Saturday, October 27, 2012

Why're We Eating Pineapples and Other Mysteries

     This morning, I walked by my host mom cutting up a pineapple for breakfast and I began to think again about a topic this has been on my mind a few times at different points during my two months in Costa Rica: how did humans find out that some particularly unappealing fruits and vegetables were palatable and, in fact, quite appealing? How surprised must that person have been who first laid eyes upon a spiky pineapple and decided to cut it open, revealing sweet yellow fruit? What was the person thinking who first plucked a dirt-covered carrot out of the ground and into their mouth? How long did it take for people to realize that bananas taste exponentially better if you wait for them to turn a little brown? Potatoes, kiwis, cantaloupes and coconuts: the list of weird fruits and vegetables is very long. Yet, for all their strangeness, these foods provide just what the body needs.

     If you will allow, I would like to propose that Christianity is very much like the discovery of the aforementioned"weird" edible plants . To understand how humanity arrived at either, we must begin with hunger. Just as people have a physical hunger that can only be satisfied with external food, we also have a psychological hunger to know the being or force that created us. Yet neither the "weird" foods nor Christianity were necessarily found on the "first try"for many civilizations. Many fruits and vegetables were undoubtedly tested by humans. Yet some of these did not satisfy the need for nourishment. Likewise, the world's great religions are monuments of man's search for God. They contains some truths, but ultimately we cannot sustain ourselves on them because they do not reveal the living God that is inexhaustibly expressed in the Christian Mystery.

     What do I mean when I say "the Christian Mystery"? At its core, I think the Mystery is that the Divine Creator, God, intends nothing less than to share eternal life with us. This earthly life we are all engaged in right now certainly contains mysteries and is itself worthy of tremendous wonder and contemplation. Yet this life is at least tangible to us. We may not understand it all, but we could at least conceive of its existence without God. In contrast, the Christian Mystery-- that the destiny of humanity is not simply a life that is given, whether by God or random chance, but rather a life that is shared in full and everlasting communion with the Trinitarian God-- is a concept that is otherworldly and thus could come through no source other than God. This movement of God, the search for us after our rejection of Him through pride, was so strong that that He willed to make Himself man, in the form of His Son, Jesus Christ. God's quest to bring us back into His grace, to reconcile us, and a account of pure love; a love which had no beginning and will have no end.

     At this point, my head hurts and, if you have made it this far, I suspect yours might hurt as well. Yet whereas with many mysteries we can throw up our hands and say we've exhausted all there is to know about the topic, with the Christian Mystery the utter opposite is the case. It is a mystery, not because we can only say so much, but because we can never say enough! It not a mystery shrouded in darkness, but rather one obscured by too much Divine light! Isn't it fitting that the very story of God, who is pure light and goodness, is too bright to fully see from our terrestrial vantage point. Many modern atheists like to point to what the Christian cannot fully explain about God--why He permits suffering, why He allows Satan to exist, etc.-- as evidence of God's non-existence.  But the Creator, by definition, cannot be fully understood by created beings. Our lives are but a meager paragraph in the Book of Life. Our inability to explain the ways of God is more a weakness in the general human capacity to comprehend, rather than it is a peculiar fault in believers or in Divine Revelation itself.

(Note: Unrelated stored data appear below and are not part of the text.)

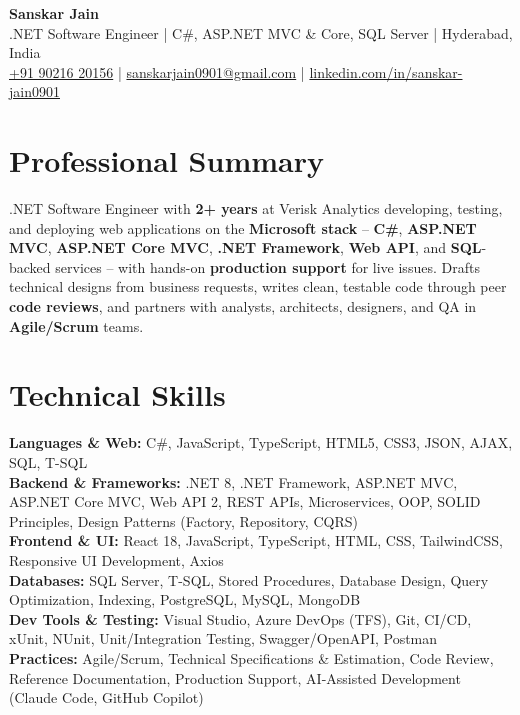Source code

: \documentclass[a4paper,10pt]{article}
\begin{document}
\begin{center}
    {\LARGE \textbf{Sanskar Jain}} \\
    \vspace{2pt}
    .NET Software Engineer \;|\; C\#, ASP.NET MVC \& Core, SQL Server \;|\; Hyderabad, India \\
    \href{tel:+919021620156}{+91 90216 20156} \;|\;
    \href{mailto:sanskarjain0901@gmail.com}{sanskarjain0901@gmail.com} \;|\;
    \href{https://www.linkedin.com/in/sanskar-jain0901/}{linkedin.com/in/sanskar-jain0901}
\end{center}

\section*{Professional Summary}
.NET Software Engineer with \textbf{2+ years} at Verisk Analytics developing, testing, and deploying web applications on the \textbf{Microsoft stack} -- \textbf{C\#}, \textbf{ASP.NET MVC}, \textbf{ASP.NET Core MVC}, \textbf{.NET Framework}, \textbf{Web API}, and \textbf{SQL}-backed services -- with hands-on \textbf{production support} for live issues.
Drafts technical designs from business requests, writes clean, testable code through peer \textbf{code reviews}, and partners with analysts, architects, designers, and QA in \textbf{Agile/Scrum} teams.

\section*{Technical Skills}
\begin{sloppypar}
\noindent
\textbf{Languages \& Web:} C\#, JavaScript, TypeScript, HTML5, CSS3, JSON, AJAX, SQL, T-SQL \\
\textbf{Backend \& Frameworks:} .NET 8, .NET Framework, ASP.NET MVC, ASP.NET Core MVC, Web API 2, REST APIs, Microservices, OOP, SOLID Principles, Design Patterns (Factory, Repository, CQRS) \\
\textbf{Frontend \& UI:} React 18, JavaScript, TypeScript, HTML, CSS, TailwindCSS, Responsive UI Development, Axios \\
\textbf{Databases:} SQL Server, T-SQL, Stored Procedures, Database Design, Query Optimization, Indexing, PostgreSQL, MySQL, MongoDB \\
\textbf{Dev Tools \& Testing:} Visual Studio, Azure DevOps (TFS), Git, CI/CD, xUnit, NUnit, Unit/Integration Testing, Swagger/OpenAPI, Postman \\
\textbf{Practices:} Agile/Scrum, Technical Specifications \& Estimation, Code Review, Reference Documentation, Production Support, AI-Assisted Development (Claude Code, GitHub Copilot)
\end{sloppypar}
\end{document}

     In the final analysis, the atheist (not the questioner or doubter, but the person who has definitively determined for themselves that there is no God) is a tremendously pathetic figure. He or she would never think of eating a spiky pineapple or a dirty carrot, just like he or she would never think of believing in a God they cannot fully see and understand. What the atheist fails to grasp is that God is necessarily ungraspable by us, by merit of His place as Creator of us! To grasp is to control. The great irony is that the only god the atheist could possibly believe in is precisely the one that would be imaginary, a figment of the atheist's mind borne out of a deep need to control. In lieu of this, the atheist is left with a world that, devoid of God's warmth and life-giving love, is cold and sterile. Or worse, the atheist, incapable of coming to terms with the result of their "beliefs", tries to construct their own religion, preaching the gospel of cultural relativism that permits what Blessed John Paul II wisely called the "Culture of Death".

     In the midst of all this sham and drudgery, one of the greatest expressions of the Christian Mystery we can have is hope. With our culture turning itself over to a bizarre and hitherto unseen militantly secular disposition, one which is not only dismissive but antagonistic towards God, it is essential to remember that the Truth of Christ is the same as it's always been, and the Grace of God remains with those who seek his love. Not to take any credit away from the President's efforts to make Catholics go against their consciences, but the Church has been through far worse persecutions under Roman Emperors. Yet the Church is still standing while Rome fell long ago, and will continue to stand long after the United States is mere history. You see, in the great Christian Mystery, Jesus has already won the victory for us. We need only stand on the right side.